Todavía desconocemos qué nuevo mundo está diseñando internet. Si el planeta resiste, es posible que dentro de unas generaciones nuestros tataranietos se asomen al inicio del milenio con veneración por lo que supuso esta liberación de la comunicación, esta biblioteca infinita que cuelga de la nada, este periódico en constante actualización, esta pantalla que hace innecesaria la parrilla televisiva –aquel castizo “a qué hora lo echan”-. Se asomarán con asombro, pues nunca antes el planeta se entregó con semejante denuedo al fruto de una invención humana.

De acuerdo, también causaron pasmo el automóvil y el avión, pero hasta el desarrollismo fueron máquinas para los señoritos, para las familias bien.

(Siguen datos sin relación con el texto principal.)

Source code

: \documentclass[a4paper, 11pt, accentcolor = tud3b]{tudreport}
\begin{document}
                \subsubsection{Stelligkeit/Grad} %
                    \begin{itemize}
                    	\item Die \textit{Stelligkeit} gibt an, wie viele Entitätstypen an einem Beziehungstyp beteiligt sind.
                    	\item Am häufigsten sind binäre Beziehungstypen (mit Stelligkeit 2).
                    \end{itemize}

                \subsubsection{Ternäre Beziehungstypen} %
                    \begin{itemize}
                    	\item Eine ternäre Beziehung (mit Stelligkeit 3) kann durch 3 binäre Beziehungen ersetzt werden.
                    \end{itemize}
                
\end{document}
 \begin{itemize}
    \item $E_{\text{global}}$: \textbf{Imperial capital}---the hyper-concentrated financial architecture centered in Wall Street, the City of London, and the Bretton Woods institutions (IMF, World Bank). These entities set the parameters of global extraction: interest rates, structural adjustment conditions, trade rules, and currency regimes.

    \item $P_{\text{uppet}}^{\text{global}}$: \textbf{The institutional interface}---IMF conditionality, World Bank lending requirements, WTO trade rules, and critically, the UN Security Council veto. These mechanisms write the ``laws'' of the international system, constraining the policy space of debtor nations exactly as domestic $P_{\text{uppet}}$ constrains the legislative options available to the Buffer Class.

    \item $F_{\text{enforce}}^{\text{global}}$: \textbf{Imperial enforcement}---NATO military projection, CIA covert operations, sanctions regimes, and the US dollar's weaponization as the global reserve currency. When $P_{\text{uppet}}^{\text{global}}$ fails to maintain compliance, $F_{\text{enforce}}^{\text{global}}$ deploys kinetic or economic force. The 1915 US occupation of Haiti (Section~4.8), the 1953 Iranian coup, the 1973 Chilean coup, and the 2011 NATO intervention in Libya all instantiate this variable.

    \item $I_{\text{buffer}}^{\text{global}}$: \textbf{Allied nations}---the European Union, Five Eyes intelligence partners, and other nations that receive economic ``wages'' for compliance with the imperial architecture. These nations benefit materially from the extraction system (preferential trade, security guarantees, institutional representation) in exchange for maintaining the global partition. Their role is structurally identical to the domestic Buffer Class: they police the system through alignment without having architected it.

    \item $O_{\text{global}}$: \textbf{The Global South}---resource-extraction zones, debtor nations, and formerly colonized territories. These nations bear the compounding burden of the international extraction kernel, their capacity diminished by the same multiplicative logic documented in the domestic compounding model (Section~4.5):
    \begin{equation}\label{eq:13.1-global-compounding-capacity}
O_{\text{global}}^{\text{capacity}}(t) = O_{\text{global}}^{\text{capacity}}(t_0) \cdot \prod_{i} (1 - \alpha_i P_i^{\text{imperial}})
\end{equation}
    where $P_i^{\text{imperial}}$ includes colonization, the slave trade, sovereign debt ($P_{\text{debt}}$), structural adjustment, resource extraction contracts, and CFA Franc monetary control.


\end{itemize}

Sin embargo, hasta la empleada que hoy pasa el mocho por la oficina lleva un teléfono móvil que quita el hipo. Y se asomarán a este presente con un poco de asco, pues lo que alabamos como ventana se abre a la libertad (otro gallo cantaría si en países como China o Cuba se permitiera sin restricciones el tráfico por la red) y a la maldad, que es coto de caza para lo peor de la raza humana.
No soy capaz de decidir cuáles son las medidas más efectivas para que los desalmados no se puedan amparar detrás de la careta que ofrece su perfil anónimo o travestido (tantas veces los abusadores eligen imágenes del dulce Piolín para que se les abran las conciencias de los niños…). Me da miedo, en este asunto, opinar sin criterio, pues es más que probable que las cartas aún no estén todas sobre la mesa. Pero no me resisto a lanzar el envite, para que sean los lectores de estas líneas quienes saquen conclusiones: mis hijos y los suyos, a cualquier hora y en cualquier lugar en donde exista una conexión libre de filtros, pueden conocer desde todos los ángulos la fetidez de la perversión. Nada nuevo, ¿cierto? Los míos están avisados y acompañados en la medida de nuestras posibilidades (las de mi mujer y las mías, que en este campo son limitadísimas). Mis hijos y los suyos, a cualquier hora y en cualquier lugar en donde exista una conexión libre de filtros, pueden recibir agresiones verbales, amenazas, insultos. Mis hijos y los suyos pueden ser fotografiados sin permiso, imágenes que a su vez pueden trucarse y rodar y rodar (como la canción mexicana) por las autopistas 3G, para mofa o solaz de vaya usted saber quién. Y mis hijos y los suyos –Dios no lo quiera- pueden atrincherarse detrás de un teclado para disparar a diestra y siniestra palabras envenenadas, incitar al odio, empujar al crimen, reventar la paz en letras de sangre.